Belfast Telegraph

Save your pity for Garth Brooks' fans and their unanswered prayers

By Lindy McDowell

So. Tomorrow isn't coming after all. The five disputed Garth Brooks concerts have been cancelled (it was all or none at all, the man himself had said), fans have been left devastated, with some considerably out of pocket, Dublin businesses have lost tens of millions in potential revenue, the city's hospitality industry says it is "reeling" and there are even claims that Brand Ireland has been damaged on the international tourism market.

Brand Brooks, you imagine, may also have taken a bit of a hit. For whoever ultimately gets the blame for this enormous fiasco, there are obviously no winners. It began as a stand-off with oddly familiar echoes. On the one hand, "concerned residents" claiming that their rights were being trampled over and that they are being kept virtual prisoners in their own homes. On the other, men in hats arguing that they were only going to follow the music and the band and get back to their traditional roots. And you thought we'd cornered the market in intransigence?

Residents from around the Croke Park stadium were vehemently opposed to any concerts by the country singer. Whatsoever.

They've already had a few nights of One Direction. They were facing almost a full week of I've Got Friends in Low Places. You could see how this would start to grate after a time. Especially since a major gripe was about music fans (not Brooks's, since they never even got to Croker) vomiting and urinating in the neighbourhood. But pity, too, the people who bought tickets. Hard-working people who shelled out a whole lot of money not just on admission to the event itself, but also, in many cases, on accommodation in the city.

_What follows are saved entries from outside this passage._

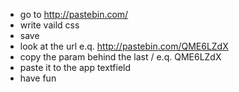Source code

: -  go to http://pastebin.com/
-  write vaild css
-  save
-  look at the url e.q. http://pastebin.com/QME6LZdX
-  copy the param behind the last / e.q. QME6LZdX
-  paste it to the app textfield
-  have fun
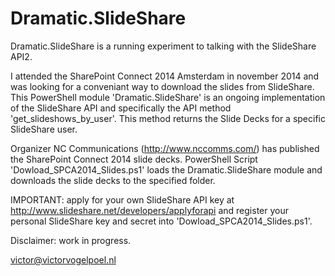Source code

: Dramatic.SlideShare
===================

Dramatic.SlideShare is a running experiment to talking with the SlideShare API2.

I attended the SharePoint Connect 2014 Amsterdam in november 2014 and was looking for a conveniant way to download the slides from SlideShare. This PowerShell module 'Dramatic.SlideShare' is an ongoing implementation of the SlideShare API and specifically the API method 'get_slideshows_by_user'. This method returns the Slide Decks for a specific SlideShare user.

Organizer NC Communications (http://www.nccomms.com/) has published the SharePoint Connect 2014 slide decks. 
PowerShell Script 'Dowload_SPCA2014_Slides.ps1' loads the Dramatic.SlideShare module and downloads the slide decks to the specified folder.

IMPORTANT: apply for your own SlideShare API key at http://www.slideshare.net/developers/applyforapi
and register your personal SlideShare key and secret into 'Dowload_SPCA2014_Slides.ps1'.

Disclaimer: work in progress.

victor@victorvogelpoel.nl
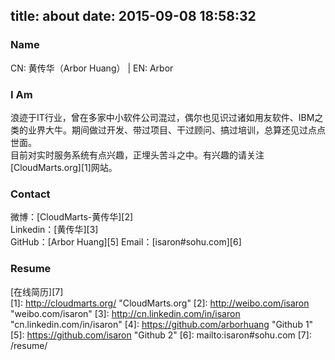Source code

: title: about
date: 2015-09-08 18:58:32
---

### Name

CN: 黄传华（Arbor Huang） | EN: Arbor
### I Am

浪迹于IT行业，曾在多家中小软件公司混过，偶尔也见识过诸如用友软件、IBM之类的业界大牛。期间做过开发、带过项目、干过顾问、搞过培训，总算还见过点点世面。	
目前对实时服务系统有点兴趣，正埋头苦斗之中。有兴趣的请关注[CloudMarts.org][1]网站。
### Contact

微博：[CloudMarts-黄传华][2]	
Linkedin：[黄传华][3]		
GitHub：[Arbor Huang][5]	
Email：[isaron#sohu.com][6]
### Resume

[在线简历][7]	
[1]: http://cloudmarts.org/ "CloudMarts.org"
[2]: http://weibo.com/isaron "weibo.com/isaron"
[3]: http://cn.linkedin.com/in/isaron "cn.linkedin.com/in/isaron"
[4]: https://github.com/arborhuang "Github 1"
[5]: https://github.com/isaron "Github 2"
[6]: mailto:isaron#sohu.com
[7]: /resume/

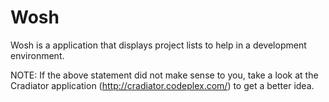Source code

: Wosh
====

Wosh is a application that displays project lists to help in a development environment.

NOTE: If the above statement did not make sense to you, take a look at the Cradiator application (http://cradiator.codeplex.com/) to get a better idea.
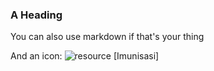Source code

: ### A Heading
You can also use markdown if that's your thing

And an icon: ![resource](icon-resource.png)
[Imunisasi]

Will they be reimbursed? And, if they are, who reimburses their reimbursers? Hotels, pubs, cafes, transport providers all lose out. Sums between £11m and £36m have been mentioned.

The city's Vintners' Association declares itself "appalled." A major chain store is selling specially printed, dated T-shirts (don't tell Garth) and cowboy hats. This all adds up.

The fans' understandable disappointment matters, too. Which is why there was considerable pressure on everyone concerned to come up with some sort of workable compromise. Even a mediator had been drafted in. Intensive meetings were held. They did everything short of fly all involved to St Andrews for a weekend of plenary talks.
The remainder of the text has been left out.